田名部運輸軌道(たなぶうんゆきどう)は、かつて青森県田名部町(現・むつ市)にあった国鉄大湊線の田名部駅(現・赤川駅)から田名部町の中心部を結んでいた馬車軌道です。

東北本線野辺地駅を起点とする国鉄大湊線が大湊駅まで開通したのは、大正10年(1921年(大正10年)9月25日でした。

大湊線の線路は、田名部町の中心部を通らず、郊外の赤川地区に田名部駅が設置されました。

大湊線赤川駅

このため、田名部駅と中心部を結ぶ馬車軌道を敷設することになり、田名部軌道株式会社が設立されました。
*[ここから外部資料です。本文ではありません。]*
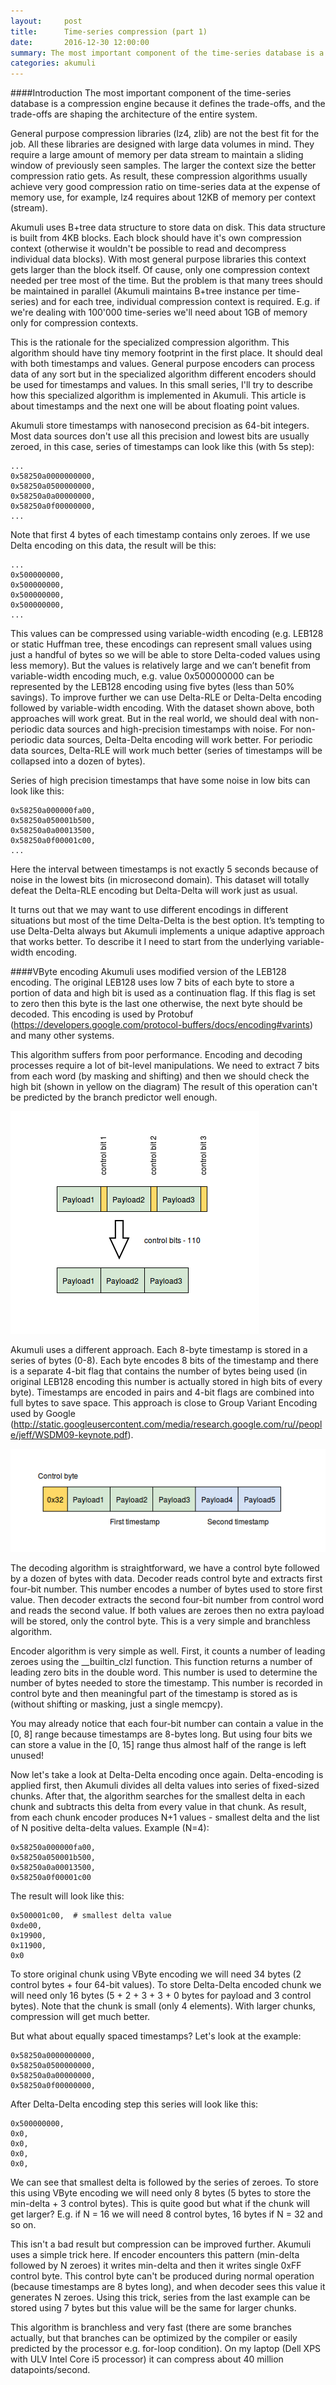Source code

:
 ```yaml
---
layout:     post
title:      Time-series compression (part 1)
date:       2016-12-30 12:00:00
summary: The most important component of the time-series database is a compression engine because it defines the trade-offs, and the trade-offs are shaping the architecture of the entire system.
categories: akumuli
---
```

####Introduction
The most important component of the time-series database is a compression engine because it defines the trade-offs, and the trade-offs are shaping the architecture of the entire system.


General purpose compression libraries (lz4, zlib) are not the best fit for the job. All these libraries are designed with large data volumes in mind. They require a large amount of memory per data stream to maintain a sliding window of previously seen samples. The larger the context size the better compression ratio gets. As result, these compression algorithms usually achieve very good compression ratio on time-series data at the expense of memory use, for example, lz4 requires about 12KB of memory per context (stream).


Akumuli uses B+tree data structure to store data on disk. This data structure is built from 4KB blocks. Each block should have it's own compression context (otherwise it wouldn't be possible to read and decompress individual data blocks). With most general purpose libraries this context gets larger than the block itself. Of cause, only one compression context needed per tree most of the time. But the problem is that many trees should be maintained in parallel (Akumuli maintains B+tree instance per time-series) and for each tree, individual compression context is required. E.g. if we're dealing with 100'000 time-series we'll need about 1GB of memory only for compression contexts.


This is the rationale for the specialized compression algorithm. This algorithm should have tiny memory footprint in the first place. It should deal with both timestamps and values. General purpose encoders can process data of any sort but in the specialized algorithm different encoders should be used for timestamps and values. In this small series, I'll try to describe how this specialized algorithm is implemented in Akumuli. This article is about timestamps and the next one will be about floating point values.


Akumuli store timestamps with nanosecond precision as 64-bit integers. Most data sources don't use all this precision and lowest bits are usually zeroed, in this case, series of timestamps can look like this (with 5s step):

```
...
0x58250a0000000000,
0x58250a0500000000,
0x58250a0a00000000,
0x58250a0f00000000,
...
```

Note that first 4 bytes of each timestamp contains only zeroes. If we use Delta encoding on this data, the result will be this:

```
...
0x500000000,
0x500000000,
0x500000000,
0x500000000,
...
```

This values can be compressed using variable-width encoding (e.g. LEB128 or static Huffman tree, these encodings can represent small values using just a handful of bytes so we will be able to store Delta-coded values using less memory). But the values is relatively large and we can’t benefit from variable-width encoding much, e.g. value 0x500000000 can be represented by the LEB128 encoding using five bytes (less than 50% savings). To improve further we can use Delta-RLE or Delta-Delta encoding followed by variable-width encoding. With the dataset shown above, both approaches will work great. But in the real world, we should deal with non-periodic data sources and high-precision timestamps with noise. For non-periodic data sources, Delta-Delta encoding will work better. For periodic data sources, Delta-RLE will work much better (series of timestamps will be collapsed into a dozen of bytes).

Series of high precision timestamps that have some noise in low bits can look like this:

```
0x58250a000000fa00,
0x58250a050001b500,
0x58250a0a00013500,
0x58250a0f00001c00,
...
```

Here the interval between timestamps is not exactly 5 seconds because of noise in the lowest bits (in microsecond domain). This dataset will totally defeat the Delta-RLE encoding but Delta-Delta will work just as usual.


It turns out that we may want to use different encodings in different situations but most of the time Delta-Delta is the best option. It’s tempting to use Delta-Delta always but Akumuli implements a unique adaptive approach that works better. To describe it I need to start from the underlying variable-width encoding.


####VByte encoding
Akumuli uses modified version of the LEB128 encoding. The original LEB128 uses low 7 bits of each byte to store a portion of data and high bit is used as a continuation flag. If this flag is set to zero then this byte is the last one otherwise, the next byte should be decoded. This encoding is used by Protobuf (https://developers.google.com/protocol-buffers/docs/encoding#varints) and many other systems.


This algorithm suffers from poor performance. Encoding and decoding processes require a lot of bit-level manipulations. We need to extract 7 bits from each word (by masking and shifting) and then we should check the high bit (shown in yellow on the diagram) The result of this operation can't be predicted by the branch predictor well enough.

![diagram 1](/images/leb128.png)

Akumuli uses a different approach. Each 8-byte timestamp is stored in a series of bytes (0-8). Each byte encodes 8 bits of the timestamp and there is a separate 4-bit flag that contains the number of bytes being used (in original LEB128 encoding this number is actually stored in high bits of every byte). Timestamps are encoded in pairs and 4-bit flags are combined into full bytes to save space. This approach is close to Group Variant Encoding used by Google (http://static.googleusercontent.com/media/research.google.com/ru//people/jeff/WSDM09-keynote.pdf).

![diagram 2](/images/vbyte.png)

The decoding algorithm is straightforward, we have a control byte followed by a dozen of bytes with data. Decoder reads control byte and extracts first four-bit number. This number encodes a number of bytes used to store first value. Then decoder extracts the second four-bit number from control word and reads the second value. If both values are zeroes then no extra payload will be stored, only the control byte. This is a very simple and branchless algorithm.

Encoder algorithm is very simple as well. First, it counts a number of leading zeroes using the __builtin_clzl function. This function returns a number of leading zero bits in the double word. This number is used to determine the number of bytes needed to store the timestamp. This number is recorded in control byte and then meaningful part of the timestamp is stored as is (without shifting or masking, just a single memcpy).

You may already notice that each four-bit number can contain a value in the [0, 8] range because timestamps are 8-bytes long. But using four bits we can store a value in the [0, 15] range thus almost half of the range is left unused!

Now let's take a look at Delta-Delta encoding once again. Delta-encoding is applied first, then Akumuli divides all delta values into series of fixed-sized chunks. After that, the algorithm searches for the smallest delta in each chunk and subtracts this delta from every value in that chunk. As result, from each chunk encoder produces N+1 values - smallest delta and the list of N positive delta-delta values.
Example (N=4):

```
0x58250a000000fa00,
0x58250a050001b500,
0x58250a0a00013500,
0x58250a0f00001c00
```

The result will look like this:

```
0x500001c00,  # smallest delta value
0xde00,
0x19900,
0x11900,
0x0
```

To store original chunk using VByte encoding we will need 34 bytes (2 control bytes + four 64-bit values). To store Delta-Delta encoded chunk we will need only 16 bytes (5 + 2 + 3 + 3 + 0 bytes for payload and 3 control bytes). Note that the chunk is small (only 4 elements). With larger chunks, compression will get much better.


But what about equally spaced timestamps? Let's look at the example:

```
0x58250a0000000000,
0x58250a0500000000,
0x58250a0a00000000,
0x58250a0f00000000,
```

After Delta-Delta encoding step this series will look like this:

```
0x500000000,
0x0,
0x0,
0x0,
0x0,
```

We can see that smallest delta is followed by the series of zeroes. To store this using VByte encoding we will need only 8 bytes (5 bytes to store the min-delta + 3 control bytes). This is quite good but what if the chunk will get larger? E.g. if N = 16 we will need 8 control bytes, 16 bytes if N = 32 and so on.


This isn't a bad result but compression can be improved further. Akumuli uses a simple trick here. If encoder encounters this pattern (min-delta followed by N zeroes) it writes min-delta and then it writes single 0xFF control byte. This control byte can't be produced during normal operation (because timestamps are 8 bytes long), and when decoder sees this value it generates N zeroes. Using this trick, series from the last example can be stored using 7 bytes but this value will be the same for larger chunks.


This algorithm is branchless and very fast (there are some branches actually, but that branches can be optimized by the compiler or easily predicted by the processor e.g. for-loop condition). On my laptop (Dell XPS with ULV Intel Core i5 processor) it can compress about 40 million datapoints/second.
同社は、その後他の運送店と合併して田名部運輸軌道株式会社と改称しました。

軌道の敷設工事に時間を要したため、田名部駅の開業から少し遅れて12月14日に営業を開始しました。当初は田名部新町までの区間で開業し、その後、田名部柳町まで延伸しました。

田名部駅前(現・赤川駅前)から田名部柳町(田名部第一小学校下)までの4.02キロの路線でした。大湊線の発着に合わせて運行し、片道の所要時間は約20分だったそうです。運賃は大人10銭、子供5銭でした。女性車掌が乗務していた時期もありました。

この馬車鉄道は「キドウ」という愛称で親しまれていましたが、昭和14年(1939)に下北駅から分岐する国鉄大畑線が開通したため乗客が激減し、昭和16年(1941)3月に廃止されました。正式廃止の1年ほど前に運転を休止していたという説もあります。